(Stored data)
----------
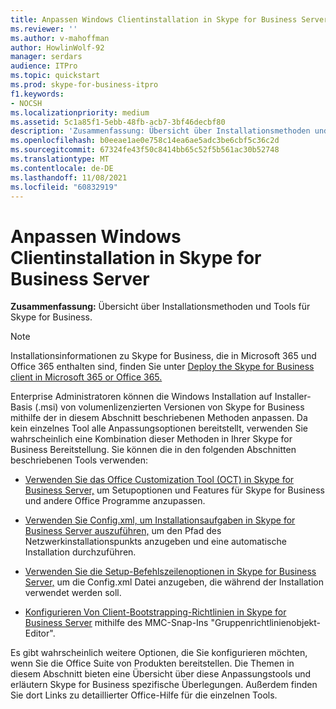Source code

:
 ```yaml
---
title: Anpassen Windows Clientinstallation in Skype for Business Server
ms.reviewer: ''
ms.author: v-mahoffman
author: HowlinWolf-92
manager: serdars
audience: ITPro
ms.topic: quickstart
ms.prod: skype-for-business-itpro
f1.keywords:
- NOCSH
ms.localizationpriority: medium
ms.assetid: 5c1a85f1-5ebb-48fb-acb7-3bf46decbf80
description: 'Zusammenfassung: Übersicht über Installationsmethoden und Tools für Skype for Business.'
ms.openlocfilehash: b0eeae1ae0e758c14ea6ae5adc3be6cbf5c36c2d
ms.sourcegitcommit: 67324fe43f50c8414bb65c52f5b561ac30b52748
ms.translationtype: MT
ms.contentlocale: de-DE
ms.lasthandoff: 11/08/2021
ms.locfileid: "60832919"
---
```

# <a name="customize-windows-client-installation-in-skype-for-business-server"></a>Anpassen Windows Clientinstallation in Skype for Business Server
 
**Zusammenfassung:** Übersicht über Installationsmethoden und Tools für Skype for Business.
  
> [!NOTE]
> Installationsinformationen zu Skype for Business, die in Microsoft 365 und Office 365 enthalten sind, finden Sie unter [Deploy the Skype for Business client in Microsoft 365 or Office 365.](https://support.office.com/article/8c563b81-22c9-4024-9efe-9fe28c7bbc96) 
  
Enterprise Administratoren können die Windows Installation auf Installer-Basis (.msi) von volumenlizenzierten Versionen von Skype for Business mithilfe der in diesem Abschnitt beschriebenen Methoden anpassen. Da kein einzelnes Tool alle Anpassungsoptionen bereitstellt, verwenden Sie wahrscheinlich eine Kombination dieser Methoden in Ihrer Skype for Business Bereitstellung. Sie können die in den folgenden Abschnitten beschriebenen Tools verwenden:
  
- [Verwenden Sie das Office Customization Tool (OCT) in Skype for Business Server,](use-the-office-customization-tool-oct.md) um Setupoptionen und Features für Skype for Business und andere Office Programme anzupassen.
    
- [Verwenden Sie Config.xml, um Installationsaufgaben in Skype for Business Server auszuführen,](use-config-xml-to-perform-installation-tasks.md) um den Pfad des Netzwerkinstallationspunkts anzugeben und eine automatische Installation durchzuführen.
    
- [Verwenden Sie die Setup-Befehlszeilenoptionen in Skype for Business Server,](use-setup-command-line-options.md) um die Config.xml Datei anzugeben, die während der Installation verwendet werden soll.
    
- [Konfigurieren Von Client-Bootstrapping-Richtlinien in Skype for Business Server](configure-client-bootstrapping-policies.md) mithilfe des MMC-Snap-Ins "Gruppenrichtlinienobjekt-Editor".
    
Es gibt wahrscheinlich weitere Optionen, die Sie konfigurieren möchten, wenn Sie die Office Suite von Produkten bereitstellen. Die Themen in diesem Abschnitt bieten eine Übersicht über diese Anpassungstools und erläutern Skype for Business spezifische Überlegungen. Außerdem finden Sie dort Links zu detaillierter Office-Hilfe für die einzelnen Tools.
----------
**What to do**
Make an exact copy of every entry above, minus the images.

**Answer box**
Source code

:
 ```yaml
---
title: Anpassen Windows Clientinstallation in Skype for Business Server
ms.reviewer: ''
ms.author: v-mahoffman
author: HowlinWolf-92
manager: serdars
audience: ITPro
ms.topic: quickstart
ms.prod: skype-for-business-itpro
f1.keywords:
- NOCSH
ms.localizationpriority: medium
ms.assetid: 5c1a85f1-5ebb-48fb-acb7-3bf46decbf80
description: 'Zusammenfassung: Übersicht über Installationsmethoden und Tools für Skype for Business.'
ms.openlocfilehash: b0eeae1ae0e758c14ea6ae5adc3be6cbf5c36c2d
ms.sourcegitcommit: 67324fe43f50c8414bb65c52f5b561ac30b52748
ms.translationtype: MT
ms.contentlocale: de-DE
ms.lasthandoff: 11/08/2021
ms.locfileid: "60832919"
---
```

# <a name="customize-windows-client-installation-in-skype-for-business-server"></a>Anpassen Windows Clientinstallation in Skype for Business Server
 
**Zusammenfassung:** Übersicht über Installationsmethoden und Tools für Skype for Business.
  
> [!NOTE]
> Installationsinformationen zu Skype for Business, die in Microsoft 365 und Office 365 enthalten sind, finden Sie unter [Deploy the Skype for Business client in Microsoft 365 or Office 365.](https://support.office.com/article/8c563b81-22c9-4024-9efe-9fe28c7bbc96) 
  
Enterprise Administratoren können die Windows Installation auf Installer-Basis (.msi) von volumenlizenzierten Versionen von Skype for Business mithilfe der in diesem Abschnitt beschriebenen Methoden anpassen. Da kein einzelnes Tool alle Anpassungsoptionen bereitstellt, verwenden Sie wahrscheinlich eine Kombination dieser Methoden in Ihrer Skype for Business Bereitstellung. Sie können die in den folgenden Abschnitten beschriebenen Tools verwenden:
  
- [Verwenden Sie das Office Customization Tool (OCT) in Skype for Business Server,](use-the-office-customization-tool-oct.md) um Setupoptionen und Features für Skype for Business und andere Office Programme anzupassen.
    
- [Verwenden Sie Config.xml, um Installationsaufgaben in Skype for Business Server auszuführen,](use-config-xml-to-perform-installation-tasks.md) um den Pfad des Netzwerkinstallationspunkts anzugeben und eine automatische Installation durchzuführen.
    
- [Verwenden Sie die Setup-Befehlszeilenoptionen in Skype for Business Server,](use-setup-command-line-options.md) um die Config.xml Datei anzugeben, die während der Installation verwendet werden soll.
    
- [Konfigurieren Von Client-Bootstrapping-Richtlinien in Skype for Business Server](configure-client-bootstrapping-policies.md) mithilfe des MMC-Snap-Ins "Gruppenrichtlinienobjekt-Editor".
    
Es gibt wahrscheinlich weitere Optionen, die Sie konfigurieren möchten, wenn Sie die Office Suite von Produkten bereitstellen. Die Themen in diesem Abschnitt bieten eine Übersicht über diese Anpassungstools und erläutern Skype for Business spezifische Überlegungen. Außerdem finden Sie dort Links zu detaillierter Office-Hilfe für die einzelnen Tools.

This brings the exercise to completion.